Open dkl3 opened 8 years ago
wpull probably needs a new hook/API for this. Ideally accept_url
could just generate parent URLs and feed them into wpull to be queued.
(Actually, maybe I can navigate to the wpull object I need with some kind of wpull_hook.factory.get(...)
call? I haven't explored this in detail.)
Is there an actual function for "accept_url"? I don't we have a way to use this yet.
Will you add the new hook for checking "index of" directories? I'd love that.
@chfoo is it safe to call wpull_hook.factory.get('URLTable').add_many(...)
to feed in extra URLs to crawl?
Seems to be working, in any case
Implementing this in grab-site means duplicating some wpull logic (e.g. knowing not to go up above any of the start URLs; parsing and getting the parent URL; making up inline=0, referrer=url, ...
values for add_many
), so it might actually be better to implement in wpull instead.
Unfinished code is in https://github.com/ludios/grab-site/commits/find-parent-indexes
Has there been any progress with this lately?

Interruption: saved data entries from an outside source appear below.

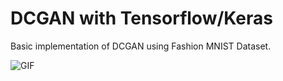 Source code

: # DCGAN with Tensorflow/Keras

Basic implementation of DCGAN using Fashion MNIST Dataset.

![GIF](https://imgur.com/jN9R59Y.gif)
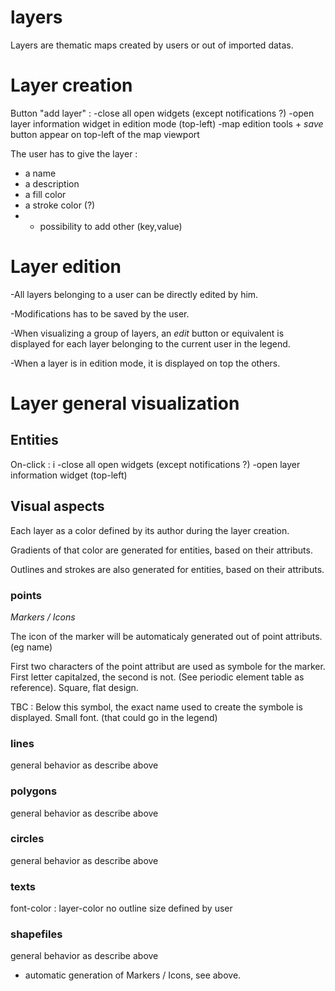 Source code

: layers
======

Layers are thematic maps created by users or out of imported datas.



# Layer creation

Button "add layer" :
-close all open widgets (except notifications ?) 
-open layer information widget in edition mode (top-left) 
-map edition tools + *save* button appear on top-left of the map viewport

The user has to give the layer : 

- a name
- a description
- a fill color
- a stroke color (?) 
- + possibility to add other (key,value) 


# Layer edition


-All layers belonging to a user can be directly edited by him.

-Modifications has to be saved by the user.

-When visualizing a group of layers, an *edit* button or equivalent is 
displayed for each layer belonging to the current user in the legend.

-When a layer is in edition mode, it is displayed on top the others.





# Layer general visualization


## Entities

On-click : i
-close all open widgets (except notifications ?) 
-open layer information widget (top-left) 

## Visual aspects

Each layer as a color defined by its author during the layer creation.

Gradients of that color are generated for entities, based on their attributs.

Outlines and strokes are also generated for entities, based on their attributs.


### points 

*Markers / Icons*

The icon of the marker will be automaticaly generated out of point attributs. (eg name)

First two characters of the point attribut are used as symbole for the marker. 
First letter capitalzed, the second is not. (See periodic element table as reference).
Square, flat design.


TBC : Below this symbol, the exact name used to create the symbole is displayed. Small font. 
(that could go in the legend)


### lines 

general behavior as describe above

### polygons 

general behavior as describe above

### circles

general behavior as describe above

### texts

font-color : layer-color
no outline
size defined by user

### shapefiles 

general behavior as describe above
+ automatic generation of Markers / Icons, see above.















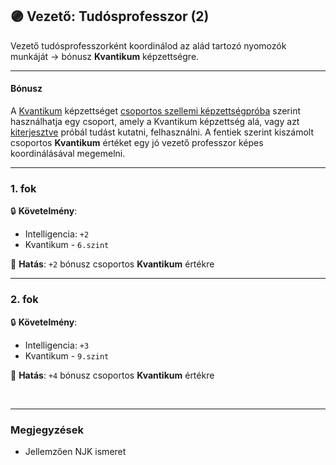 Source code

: ## 🟣 Vezető: Tudósprofesszor (2)

Vezető tudósprofesszorként koordinálod az alád tartozó nyomozók munkáját → bónusz **Kvantikum** képzettségre.

---
#### Bónusz

A [Kvantikum](../kepzettsegek.szekunder/kvantikum.md) képzettséget [csoportos szellemi képzettségpróba](../037_01_csoportos_kepzettsegproba.md#️-2-csoportos-szellemi-képzettségpróba) szerint használhatja egy csoport, amely a Kvantikum képzettség alá, vagy azt [kiterjesztve](../kepzettsegek.szekunder/lexikum.md#norm%C3%A1l-kiterjeszt%C3%A9s) próbál tudást kutatni, felhasználni. A fentiek szerint kiszámolt csoportos **Kvantikum** értéket egy jó vezető professzor képes koordinálásával megemelni.

---
### 1. fok

🔒 **Követelmény**:
- Intelligencia: `+2`
- Kvantikum - `6.szint`

🌟 **Hatás**: `+2` bónusz csoportos **Kvantikum** értékre

---
### 2. fok

🔒 **Követelmény**:
- Intelligencia: `+3`
- Kvantikum - `9.szint`

🌟 **Hatás**: `+4` bónusz csoportos **Kvantikum** értékre

<br />

---
### Megjegyzések

- Jellemzően NJK ismeret
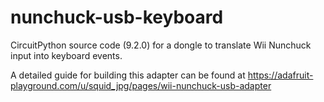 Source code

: # nunchuck-usb-keyboard
CircuitPython source code (9.2.0) for a dongle to translate Wii Nunchuck input into keyboard events.

A detailed guide for building this adapter can be found at https://adafruit-playground.com/u/squid_jpg/pages/wii-nunchuck-usb-adapter
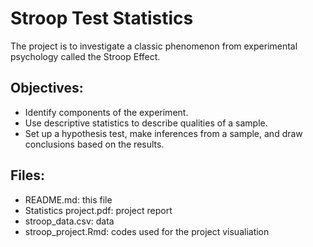 # Stroop Test Statistics

The project is to investigate a classic phenomenon from experimental psychology called the Stroop Effect.

## Objectives:
* Identify components of the experiment.
* Use descriptive statistics to describe qualities of a sample.
* Set up a hypothesis test, make inferences from a sample, and draw conclusions based on the results.

## Files:
* README.md: this file
* Statistics project.pdf: project report
* stroop_data.csv: data
* stroop_project.Rmd: codes used for the project visualiation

No immediate plans to do this in grab-site partly for the reasons mentioned above. Maybe someone can try to do this in wpull, or if that doesn't work out, finish the unfinished code above.
Hi, when I run grab-site, I get the feeling that it doesn't check the directories to see if they're unprotected. To have them do this is crucial to creating a complete site archive (like _vti_cnf directories that are unlinked). Not all sites have "index of" directories, though.
In the past I've had to manually check myself from Google/Bing for a site's unprotected directories.
Adding this as either a Wpull or a grab-site argument would mean a lot.